Ryan Blue resolved PARQUET-363.
-------------------------------
       Resolution: Fixed
         Assignee: Ryan Blue
    Fix Version/s: 1.9.0

> Cannot construct empty MessageType for ReadContext.requestedSchema
> ------------------------------------------------------------------
>
>                 Key: PARQUET-363
>                 URL: https://issues.apache.org/jira/browse/PARQUET-363
>             Project: Parquet
>          Issue Type: Bug
>          Components: parquet-mr
>    Affects Versions: 1.8.0, 1.8.1
>            Reporter: Cheng Lian
>            Assignee: Ryan Blue
>             Fix For: 1.9.0
>
>
> In parquet-mr 1.8.1, constructing empty {{GroupType}} (and thus 
> {{MessageType}}) is not allowed anymore (see PARQUET-278). This change makes 
> sense in most cases since Parquet doesn't support empty groups. However, 
> there is one use case where an empty {{MessageType}} is valid, namely passing 
> an empty {{MessageType}} as the {{requestedSchema}} constructor argument of 
> {{ReadContext}} when counting rows in a Parquet file. The reason why it works 
> is that, Parquet can retrieve row count from block metadata without 
> materializing any columns.
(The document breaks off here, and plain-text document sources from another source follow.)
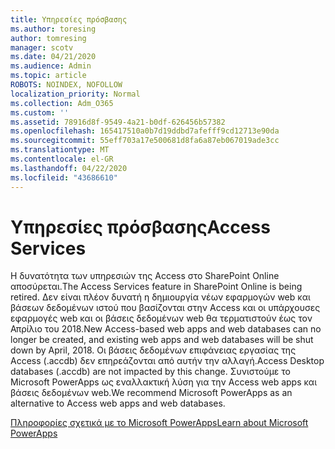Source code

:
 ```yaml
---
title: Υπηρεσίες πρόσβασης
ms.author: toresing
author: tomresing
manager: scotv
ms.date: 04/21/2020
ms.audience: Admin
ms.topic: article
ROBOTS: NOINDEX, NOFOLLOW
localization_priority: Normal
ms.collection: Adm_O365
ms.custom: ''
ms.assetid: 78916d8f-9549-4a21-b0df-626456b57382
ms.openlocfilehash: 165417510a0b7d19ddbd7afefff9cd12713e90da
ms.sourcegitcommit: 55eff703a17e500681d8fa6a87eb067019ade3cc
ms.translationtype: MT
ms.contentlocale: el-GR
ms.lasthandoff: 04/22/2020
ms.locfileid: "43686610"
---
```

# <a name="access-services"></a><span data-ttu-id="75ba4-102">Υπηρεσίες πρόσβασης</span><span class="sxs-lookup"><span data-stu-id="75ba4-102">Access Services</span></span>

<span data-ttu-id="75ba4-103">Η δυνατότητα των υπηρεσιών της Access στο SharePoint Online αποσύρεται.</span><span class="sxs-lookup"><span data-stu-id="75ba4-103">The Access Services feature in SharePoint Online is being retired.</span></span> <span data-ttu-id="75ba4-104">Δεν είναι πλέον δυνατή η δημιουργία νέων εφαρμογών web και βάσεων δεδομένων ιστού που βασίζονται στην Access και οι υπάρχουσες εφαρμογές web και οι βάσεις δεδομένων web θα τερματιστούν έως τον Απρίλιο του 2018.</span><span class="sxs-lookup"><span data-stu-id="75ba4-104">New Access-based web apps and web databases can no longer be created, and existing web apps and web databases will be shut down by April, 2018.</span></span> <span data-ttu-id="75ba4-105">Οι βάσεις δεδομένων επιφάνειας εργασίας της Access (.accdb) δεν επηρεάζονται από αυτήν την αλλαγή.</span><span class="sxs-lookup"><span data-stu-id="75ba4-105">Access Desktop databases (.accdb) are not impacted by this change.</span></span> <span data-ttu-id="75ba4-106">Συνιστούμε το Microsoft PowerApps ως εναλλακτική λύση για την Access web apps και βάσεις δεδομένων web.</span><span class="sxs-lookup"><span data-stu-id="75ba4-106">We recommend Microsoft PowerApps as an alternative to Access web apps and web databases.</span></span> 
  
[<span data-ttu-id="75ba4-107">Πληροφορίες σχετικά με το Microsoft PowerApps</span><span class="sxs-lookup"><span data-stu-id="75ba4-107">Learn about Microsoft PowerApps</span></span>](https://powerapps.microsoft.com/)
Take the following PySpark shell snippet 
> ([1.5-SNAPSHOT|https://github.com/apache/spark/commit/010b03ed52f35fd4d426d522f8a9927ddc579209],
>  which uses parquet-mr 1.7.0) as an example:
> {noformat}
> >>> path = 'file:///tmp/foo'
> >>> # Writes 10 integers into a Parquet file
> >>> sqlContext.range(10).coalesce(1).write.mode('overwrite').parquet(path)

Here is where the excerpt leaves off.